On Saturday, the witness confirmed that he had completed the affidavit, and acknowledged the front porch at his residence on the northeast side of the city where he said Mendez stood and harvested the mail in ballots from him.

“Yes, he was here,” said the man, standing outside his home.

He discussed some discrepancy over whom his mother had wanted to support for mayor, and told InsiderNJ his family had wanted to cast their votes for former Deputy Mayor Pedro Rodriguez, not Mendez. He admitted to getting the candidates confused. When his mother returned from the Dominican Republic and found out he had cast the votes for Mendez, not Rodriguez, she marched him up to county to reverse the VBMs. He said the whole encounter was simply a mix-up, and didn’t wish anyone harm.

Mendez.

Rodriguez.

He just wants a Dominican mayor, he said amiably.

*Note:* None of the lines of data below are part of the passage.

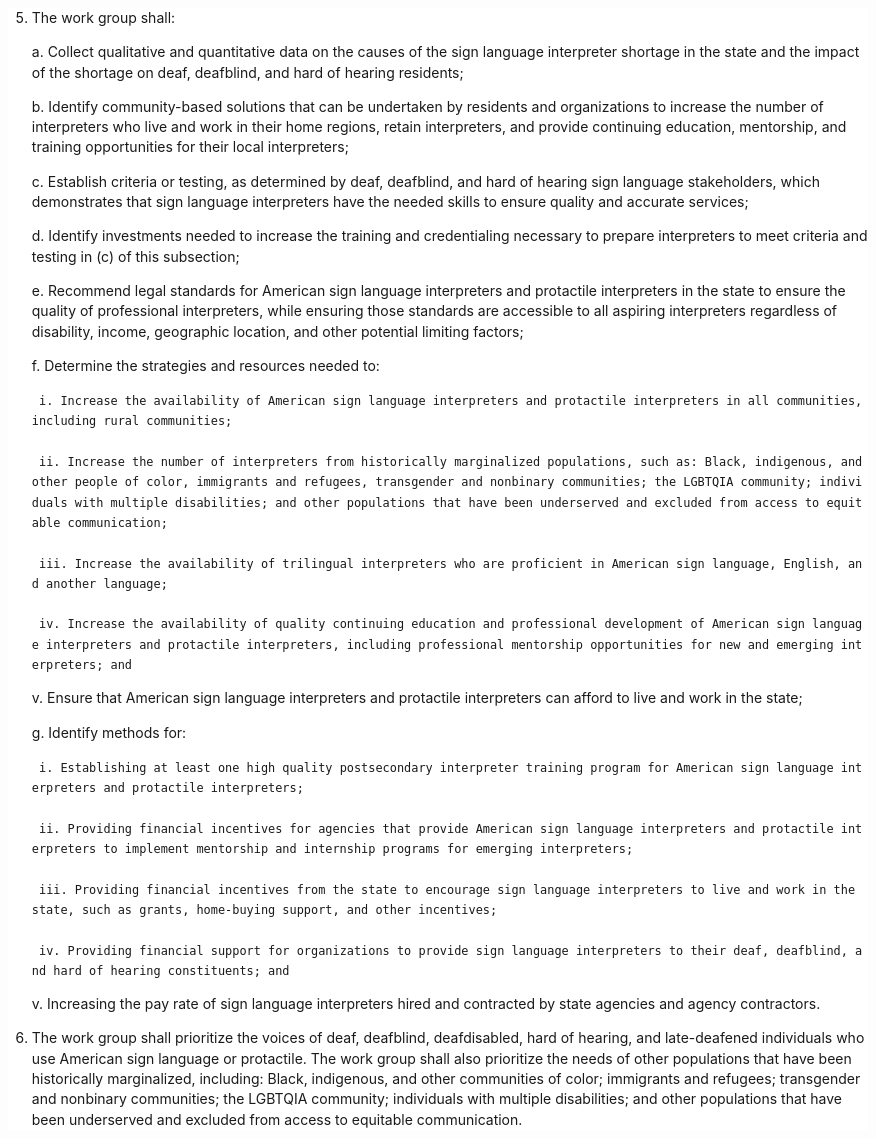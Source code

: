 5. The work group shall:

    a. Collect qualitative and quantitative data on the causes of the sign language interpreter shortage in the state and the impact of the shortage on deaf, deafblind, and hard of hearing residents;

    b. Identify community-based solutions that can be undertaken by residents and organizations to increase the number of interpreters who live and work in their home regions, retain interpreters, and provide continuing education, mentorship, and training opportunities for their local interpreters;

    c. Establish criteria or testing, as determined by deaf, deafblind, and hard of hearing sign language stakeholders, which demonstrates that sign language interpreters have the needed skills to ensure quality and accurate services;

    d. Identify investments needed to increase the training and credentialing necessary to prepare interpreters to meet criteria and testing in (c) of this subsection;

    e. Recommend legal standards for American sign language interpreters and protactile interpreters in the state to ensure the quality of professional interpreters, while ensuring those standards are accessible to all aspiring interpreters regardless of disability, income, geographic location, and other potential limiting factors;

    f. Determine the strategies and resources needed to:

        i. Increase the availability of American sign language interpreters and protactile interpreters in all communities, including rural communities;

        ii. Increase the number of interpreters from historically marginalized populations, such as: Black, indigenous, and other people of color, immigrants and refugees, transgender and nonbinary communities; the LGBTQIA community; individuals with multiple disabilities; and other populations that have been underserved and excluded from access to equitable communication;

        iii. Increase the availability of trilingual interpreters who are proficient in American sign language, English, and another language;

        iv. Increase the availability of quality continuing education and professional development of American sign language interpreters and protactile interpreters, including professional mentorship opportunities for new and emerging interpreters; and

    v. Ensure that American sign language interpreters and protactile interpreters can afford to live and work in the state;

    g. Identify methods for:

        i. Establishing at least one high quality postsecondary interpreter training program for American sign language interpreters and protactile interpreters;

        ii. Providing financial incentives for agencies that provide American sign language interpreters and protactile interpreters to implement mentorship and internship programs for emerging interpreters;

        iii. Providing financial incentives from the state to encourage sign language interpreters to live and work in the state, such as grants, home-buying support, and other incentives;

        iv. Providing financial support for organizations to provide sign language interpreters to their deaf, deafblind, and hard of hearing constituents; and

    v. Increasing the pay rate of sign language interpreters hired and contracted by state agencies and agency contractors.

6. The work group shall prioritize the voices of deaf, deafblind, deafdisabled, hard of hearing, and late-deafened individuals who use American sign language or protactile. The work group shall also prioritize the needs of other populations that have been historically marginalized, including: Black, indigenous, and other communities of color; immigrants and refugees; transgender and nonbinary communities; the LGBTQIA community; individuals with multiple disabilities; and other populations that have been underserved and excluded from access to equitable communication.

But his mother wants Rodriguez.

She got it done.

But for the moment, not just the election but Paterson’s VBMs are an unresolved situation.

Mendez would not respond to a call or text message for comment on the contents of the resident’s story.

But the potential exists for chaos on Tuesday and in the aftermath.

If all the angles boil down to Mendez and his VBM production versus Sayegh and the Democratic Party establishment – and their rivalry blocks out the rest of the field, for all of Rodriguez’s and McKoy’s efforts to sneak in – the at-large Dominican councilman – himself a veteran of overseeing the Passaic County Board of Elections going back to the 2012 CD9 race when he backed Rothman over Pascrell and roamed the county offices to ensure fair treatment – could find himself face to face with Sayegh benefactor Currie, chairman of the Board of Elections in addition to serving as chair of the Democratic Party, tasked ultimately with untangling the votes.